Bütün bunların sonucunda ikinci dünya savaşı patlak verir. İkinci Dünya Savaşı'ndan bu yana olan biteni kısaca hatırlayalım. 

Dünya artık ABD ve Sovyetler Birliği liderliğinde iki kutupludur. İkinci Dünya Savaşı sonuna kadar uygulanan kapitalist sistem, devlet müdahalesinin en aza indirildiği klasik iktisat anlayışının egemen olduğu, işçi ve çiftçilerin ağır sömürü altında olduğu bir dönemdir.

Döneme vahşi kapitalist tanımlaması yapmak yerinde bir tanımlamadır. İkinci dünya savaşından sonra ise iki kutuplu dünyada Sovyet Sisteminin etkisi ile Keynes’in önerdiği sosyal devlet politikaları ve devlet müdahaleleri kabul görür.

Komünist blokta, barınma, beslenme, eğitim, sağlık, istihdam, emeklilik ve sanata ulaşma, ücretsiz temel haklardır.

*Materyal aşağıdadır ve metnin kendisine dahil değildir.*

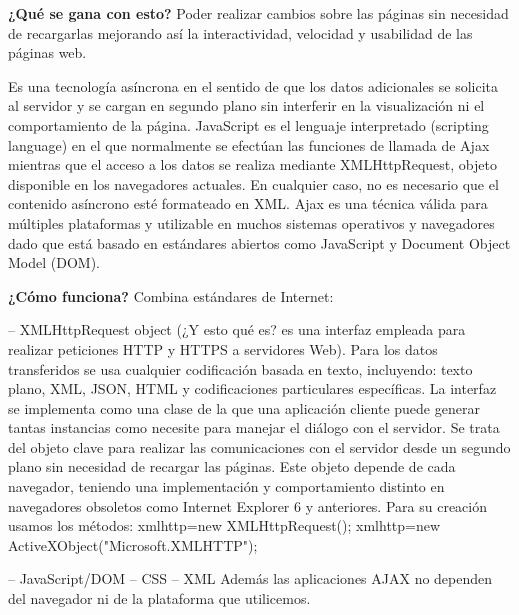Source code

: \documentclass{apuntes}
\begin{document}
\textbf{¿Qué se gana con esto?}
Poder realizar cambios sobre las páginas sin necesidad de recargarlas mejorando así la interactividad, velocidad y usabilidad de las páginas web.

Es una tecnología asíncrona en el sentido de que los datos adicionales se solicita al servidor y se cargan en segundo plano sin interferir en la visualización ni el comportamiento de la página. JavaScript es el lenguaje interpretado (scripting language) en el que normalmente se efectúan las funciones de llamada de Ajax mientras que el acceso a los datos se realiza mediante XMLHttpRequest, objeto disponible en los navegadores actuales. En cualquier caso, no es necesario que el contenido asíncrono esté formateado en XML.
Ajax es una técnica válida para múltiples plataformas y utilizable en muchos sistemas operativos y navegadores dado que está basado en estándares abiertos como JavaScript y Document Object Model (DOM).

\textbf{¿Cómo funciona?}
Combina estándares de Internet:

– XMLHttpRequest object (¿Y esto qué es? es una interfaz empleada para realizar peticiones HTTP y HTTPS a servidores Web). Para los datos transferidos se usa cualquier codificación basada en texto, incluyendo: texto plano, XML, JSON, HTML y codificaciones particulares específicas. La interfaz se implementa como una clase de la que una aplicación cliente puede generar tantas instancias como necesite para manejar el diálogo con el servidor. Se trata del objeto clave para realizar las comunicaciones con el servidor desde un segundo plano  sin necesidad de recargar las páginas. Este objeto depende de cada navegador, teniendo una implementación y comportamiento distinto en navegadores obsoletos como Internet Explorer 6 y anteriores. Para su creación usamos los métodos: 
xmlhttp=new XMLHttpRequest();
xmlhttp=new ActiveXObject("Microsoft.XMLHTTP");

– JavaScript/DOM
– CSS
– XML
Además las aplicaciones AJAX no dependen del navegador ni de la plataforma que utilicemos.
\end{document}
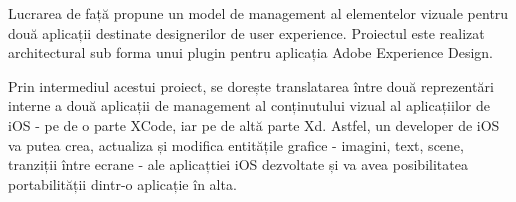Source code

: 
\par Lucrarea de față propune un model de management al elementelor vizuale pentru două aplicații destinate designerilor de user experience. Proiectul  este realizat architectural sub forma unui plugin pentru aplicația Adobe Experience Design. 
\par Prin intermediul acestui proiect, se dorește translatarea între două reprezentări interne a două aplicații de management al conținutului vizual al aplicațiilor de iOS - pe de o parte XCode, iar pe de altă parte Xd. Astfel, un developer de iOS va putea crea, actualiza și modifica entitățile grafice - imagini, text, scene, tranziții între ecrane - ale aplicațtiei iOS dezvoltate și va avea posibilitatea portabilității dintr-o aplicație în alta.


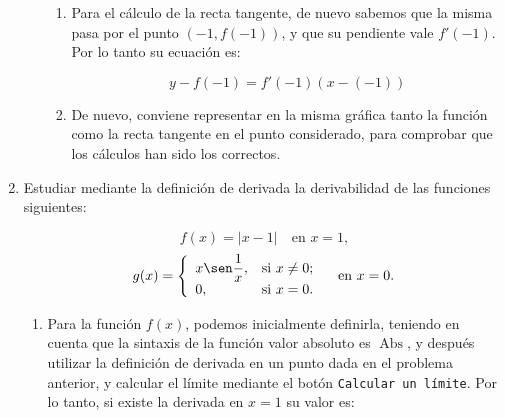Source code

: \begin{enumerate}[leftmargin=*]
\begin{enumerate}
\begin{indication}
{\begin{enumerate}
\[
f'(a) = \mathop {\lim }\limits_{h \to 0} \frac{{f(a + h) - f(a)}}
{h}
\]
en donde, por aligerar la notación, hemos llamado $h$ a lo que en
la teoría denominábamos $\Delta x$.

Por lo tanto, para calcular la derivada de la función $f$ en
$a=-1$ mediante la definición, procedemos con:

\[
f'(-1) = \mathop {\lim }\limits_{h \to 0} \frac{{f(-1 + h) -
f(-1)}} {h}
\]

Para calcular el límite, podemos utilizar el botón
\texttt{Calcular un límite} de la barra de botones.

\item Para el cálculo de la recta tangente, de nuevo sabemos que
la misma pasa por el punto $(-1, f(-1))$, y que su pendiente vale
$f'(-1)$. Por lo tanto su ecuación es:

\[
y - f( - 1) = f'(-1)\left( {x - ( - 1)} \right)
\]

\item De nuevo, conviene representar en la misma gráfica tanto la
función como la recta tangente en el punto considerado, para
comprobar que los cálculos han sido los correctos.

\end{enumerate}
}
\end{indication}


\end{enumerate}




\item Estudiar mediante la definición de derivada la derivabilidad
de las funciones siguientes:


\[
f(x)=|x-1| \quad \textrm{en $x=1$,}
\]
\[
g(x)=\left\{%
\begin{array}{ll}
   x \sen\dfrac{1}{x}, & \hbox{si $x\neq 0$;} \\
   0, & \hbox{si $x=0$.} \\
\end{array}%
\right. \quad \textrm{en $x=0$.}
\]

\begin{indication}
{
\begin{enumerate}
\item Para la función $f(x)$, podemos inicialmente definirla,
teniendo en cuenta que la sintaxis de la función valor absoluto es
$\operatorname{Abs}$, y después utilizar la definición de derivada
en un punto dada en el problema anterior, y calcular el límite
mediante el botón \texttt{Calcular un límite}. Por lo tanto, si
existe la derivada en $x=1$ su valor es:



\end{enumerate}}
\end{indication}
\end{enumerate}
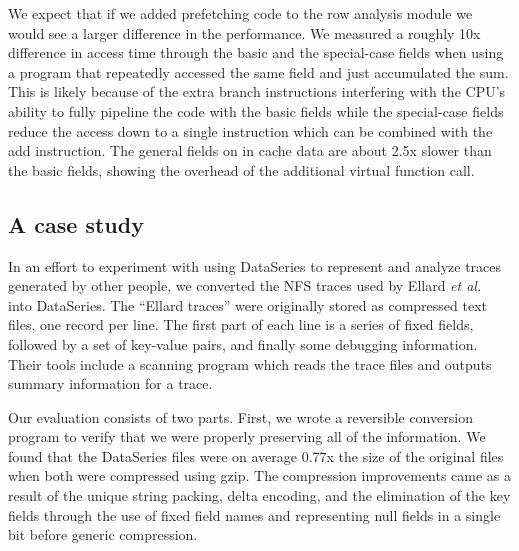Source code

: \documentclass{acm_proc_article-sp}
\begin{document}
We
expect that if we added prefetching code to the row analysis module we
would see a larger difference in the performance. 
We measured a
roughly 10x difference in access time through the basic and the
special-case fields when using a program that repeatedly accessed the
same field and just accumulated the sum.  This is likely because of
the extra branch instructions interfering with the CPU's ability to
fully pipeline the code with the basic fields while the special-case
fields reduce the access down to a single instruction which can be
combined with the add instruction.  The general fields on in cache
data are about 2.5x slower than the basic fields, showing the overhead
of the additional virtual function call.

\subsection{A case study}\label{sec:ellard}

In an effort to experiment with using DataSeries to represent and
analyze traces generated by other people, we converted the NFS
traces used by Ellard \textit{et al.}~\cite{ellard03} into DataSeries.  
The ``Ellard traces''
were originally stored as compressed text files, one record per line.
The first part of each line is a series of fixed fields, followed by a
set of key-value pairs, and finally some debugging information.  
Their tools include a scanning program which reads the
trace files and outputs summary information for a trace.

Our evaluation consists of two parts.
First, we wrote a reversible conversion program to
verify that we were properly preserving all of the information.
We found that the DataSeries files were on average 0.77x the size of
the original files when both were compressed using gzip.  The
compression improvements came as a result of the unique string
packing, delta encoding, and the elimination of the key fields through
the use of fixed field names and representing null fields in a single
bit before generic compression.

\end{document}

İkinci Dünya Savaşı sonrasındaki kapitalist sistemde devlet, Sovyet Bloku rekabeti nedeniyle, sosyal haklar sağlar. Bunun sonucunda da savaş öncesi milli gelir içinde yüzde 10-15 olan bütçelerin payı 1980’li yıllara gelindiğinde ABD’de yüzde 40’lara, Avrupa’da yüzde 45-50’ler seviyesine ulaşır. Bu kapitalistlerin daha çok vergi vermesi demektir ama hızla büyüyen ekonomilerin ve artan kârlar sonucunda (1975 yılına kadar) sermayenin pek şikayeti yoktur.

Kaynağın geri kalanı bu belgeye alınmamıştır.